Enviada em 07/10/2020

O caso de George Floyd ficou mundialmente conhecido após um policial branco asfixiar um homem negro com seus joelhos posicionados em seu pescoço, levando-o à morte. A violência policial contra negros é uma realidade presente em todo o mundo, e junto a ela caminha o preconceito, algo deplorável e inaceitável. Diante disso, cabe avaliar os motivos que favorecem essa problemática.

Primeiramente, é evidente que a sociedade possui características racistas das quais ela ainda não conseguiu desprender-se.

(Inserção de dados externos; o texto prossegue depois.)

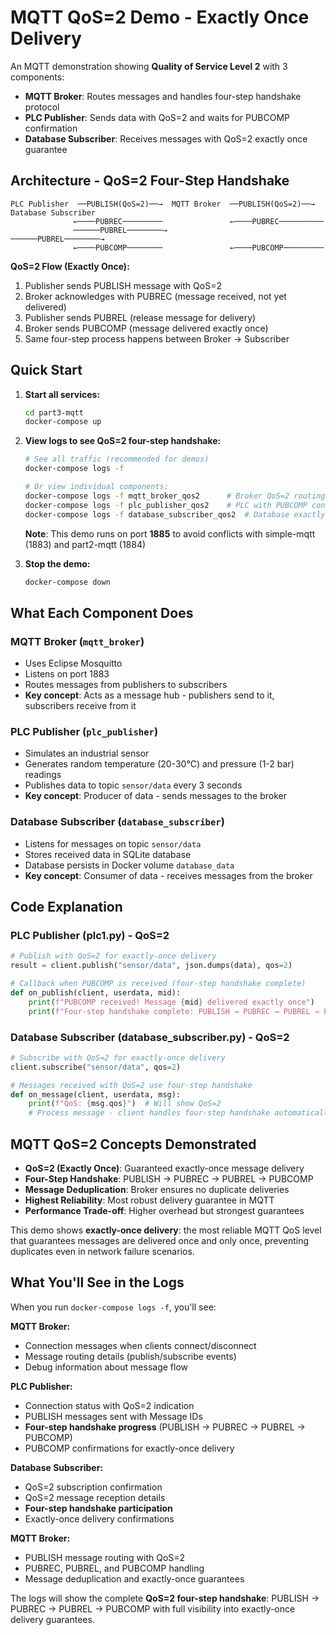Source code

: # MQTT QoS=2 Demo - Exactly Once Delivery

An MQTT demonstration showing **Quality of Service Level 2** with 3 components:
- **MQTT Broker**: Routes messages and handles four-step handshake protocol
- **PLC Publisher**: Sends data with QoS=2 and waits for PUBCOMP confirmation
- **Database Subscriber**: Receives messages with QoS=2 exactly once guarantee

## Architecture - QoS=2 Four-Step Handshake

```
PLC Publisher  ──PUBLISH(QoS=2)──→  MQTT Broker  ──PUBLISH(QoS=2)──→  Database Subscriber
              ←────PUBREC─────────               ←────PUBREC──────────
              ──────PUBREL────────→               ──────PUBREL────────→
              ←────PUBCOMP────────               ←────PUBCOMP─────────
```

**QoS=2 Flow (Exactly Once):**
1. Publisher sends PUBLISH message with QoS=2
2. Broker acknowledges with PUBREC (message received, not yet delivered)
3. Publisher sends PUBREL (release message for delivery)
4. Broker sends PUBCOMP (message delivered exactly once)
5. Same four-step process happens between Broker → Subscriber

## Quick Start

1. **Start all services:**
   ```bash
   cd part3-mqtt
   docker-compose up
   ```

2. **View logs to see QoS=2 four-step handshake:**
   ```bash
   # See all traffic (recommended for demos)
   docker-compose logs -f
   
   # Or view individual components:
   docker-compose logs -f mqtt_broker_qos2      # Broker QoS=2 routing
   docker-compose logs -f plc_publisher_qos2    # PLC with PUBCOMP confirmations
   docker-compose logs -f database_subscriber_qos2  # Database exactly-once delivery
   ```

   **Note**: This demo runs on port **1885** to avoid conflicts with simple-mqtt (1883) and part2-mqtt (1884)

3. **Stop the demo:**
   ```bash
   docker-compose down
   ```

## What Each Component Does

### MQTT Broker (`mqtt_broker`)
- Uses Eclipse Mosquitto
- Listens on port 1883
- Routes messages from publishers to subscribers
- **Key concept**: Acts as a message hub - publishers send to it, subscribers receive from it

### PLC Publisher (`plc_publisher`)
- Simulates an industrial sensor
- Generates random temperature (20-30°C) and pressure (1-2 bar) readings
- Publishes data to topic `sensor/data` every 3 seconds
- **Key concept**: Producer of data - sends messages to the broker

### Database Subscriber (`database_subscriber`)  
- Listens for messages on topic `sensor/data`
- Stores received data in SQLite database
- Database persists in Docker volume `database_data`
- **Key concept**: Consumer of data - receives messages from the broker

## Code Explanation

### PLC Publisher (plc1.py) - QoS=2
```python
# Publish with QoS=2 for exactly-once delivery
result = client.publish("sensor/data", json.dumps(data), qos=2)

# Callback when PUBCOMP is received (four-step handshake complete)
def on_publish(client, userdata, mid):
    print(f"PUBCOMP received! Message {mid} delivered exactly once")
    print(f"Four-step handshake complete: PUBLISH → PUBREC → PUBREL → PUBCOMP")
```

### Database Subscriber (database_subscriber.py) - QoS=2
```python
# Subscribe with QoS=2 for exactly-once delivery
client.subscribe("sensor/data", qos=2)

# Messages received with QoS=2 use four-step handshake
def on_message(client, userdata, msg):
    print(f"QoS: {msg.qos}")  # Will show QoS=2
    # Process message - client handles four-step handshake automatically
```

## MQTT QoS=2 Concepts Demonstrated

- **QoS=2 (Exactly Once)**: Guaranteed exactly-once message delivery
- **Four-Step Handshake**: PUBLISH → PUBREC → PUBREL → PUBCOMP
- **Message Deduplication**: Broker ensures no duplicate deliveries
- **Highest Reliability**: Most robust delivery guarantee in MQTT
- **Performance Trade-off**: Higher overhead but strongest guarantees

This demo shows **exactly-once delivery**: the most reliable MQTT QoS level that guarantees messages are delivered once and only once, preventing duplicates even in network failure scenarios.

## What You'll See in the Logs

When you run `docker-compose logs -f`, you'll see:

**MQTT Broker:**
- Connection messages when clients connect/disconnect
- Message routing details (publish/subscribe events)
- Debug information about message flow

**PLC Publisher:**
- Connection status with QoS=2 indication
- PUBLISH messages sent with Message IDs
- **Four-step handshake progress** (PUBLISH → PUBREC → PUBREL → PUBCOMP)
- PUBCOMP confirmations for exactly-once delivery

**Database Subscriber:**
- QoS=2 subscription confirmation
- QoS=2 message reception details
- **Four-step handshake participation**
- Exactly-once delivery confirmations

**MQTT Broker:**
- PUBLISH message routing with QoS=2
- PUBREC, PUBREL, and PUBCOMP handling
- Message deduplication and exactly-once guarantees

The logs will show the complete **QoS=2 four-step handshake**: PUBLISH → PUBREC → PUBREL → PUBCOMP with full visibility into exactly-once delivery guarantees.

De acordo com o Anuário da Violência, no Brasil 75,4% das vítimas pelas polícias brasileiras eram negros. Além disso, é inegável que esses casos relacionam-se com o racismo, associar a criminalidade à cor da pele tem raízes históricas; no século Vll, por exemplo, os mercadores islâmicos no norte do deserto do Saara compravam mão de obra no sul do continente.

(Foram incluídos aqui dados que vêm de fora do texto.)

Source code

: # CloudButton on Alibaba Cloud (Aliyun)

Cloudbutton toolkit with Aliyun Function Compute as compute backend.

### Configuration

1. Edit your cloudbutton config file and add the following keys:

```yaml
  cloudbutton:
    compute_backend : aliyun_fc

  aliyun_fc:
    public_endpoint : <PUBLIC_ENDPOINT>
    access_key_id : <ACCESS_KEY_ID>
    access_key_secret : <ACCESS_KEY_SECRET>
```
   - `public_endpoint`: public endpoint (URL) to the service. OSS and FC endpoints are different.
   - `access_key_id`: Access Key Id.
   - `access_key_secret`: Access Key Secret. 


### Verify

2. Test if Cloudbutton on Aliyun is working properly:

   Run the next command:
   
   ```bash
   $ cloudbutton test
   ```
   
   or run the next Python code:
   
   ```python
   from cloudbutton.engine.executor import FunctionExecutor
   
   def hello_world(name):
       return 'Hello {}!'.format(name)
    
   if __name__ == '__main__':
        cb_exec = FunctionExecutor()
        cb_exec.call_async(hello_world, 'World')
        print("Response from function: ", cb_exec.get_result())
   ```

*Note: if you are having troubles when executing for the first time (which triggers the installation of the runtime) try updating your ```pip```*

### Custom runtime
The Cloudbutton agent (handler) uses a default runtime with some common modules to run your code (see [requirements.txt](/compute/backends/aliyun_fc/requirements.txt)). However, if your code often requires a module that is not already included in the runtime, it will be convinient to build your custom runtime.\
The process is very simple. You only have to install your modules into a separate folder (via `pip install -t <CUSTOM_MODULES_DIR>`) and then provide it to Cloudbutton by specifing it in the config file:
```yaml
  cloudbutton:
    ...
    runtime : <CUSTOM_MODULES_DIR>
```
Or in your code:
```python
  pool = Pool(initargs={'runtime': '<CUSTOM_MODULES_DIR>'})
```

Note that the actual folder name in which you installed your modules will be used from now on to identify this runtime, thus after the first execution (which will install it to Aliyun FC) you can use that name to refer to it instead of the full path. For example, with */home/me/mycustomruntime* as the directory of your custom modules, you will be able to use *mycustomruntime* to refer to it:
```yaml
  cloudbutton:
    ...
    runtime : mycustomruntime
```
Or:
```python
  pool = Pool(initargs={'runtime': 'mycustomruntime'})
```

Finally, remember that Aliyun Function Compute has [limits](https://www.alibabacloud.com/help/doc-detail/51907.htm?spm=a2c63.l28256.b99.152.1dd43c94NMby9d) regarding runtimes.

Ademais, fica claro que a desigualdade social é um dos fatores que contribui para a incidência desse tipo de violência. Segundo Gil Buena, “A desigualdade social é uma fenda irracional, fabricada pelas mentes humanas ditas, enganosamente, racionais.” Indivíduos que vivem em áreas periféricas, com baixa escolaridade e de pele negra são vistos de maneira pejorativa, associados à criminosos, e por fim tornam-se alvos fáceis.

Portanto, as raízes do racismo na sociedade e a desigualdade social representam as causas da violência policial sofrida pelos negros. É imprescindível que o Governo de cada país, organização que é a autoridade governante de uma unidade política, busque punir os policiais abusivos e preconceituosos por meio de leis mais severas, exonerações e até mesmo trabalhos voluntários  para que casos como o de George Floyd não fiquem impunes.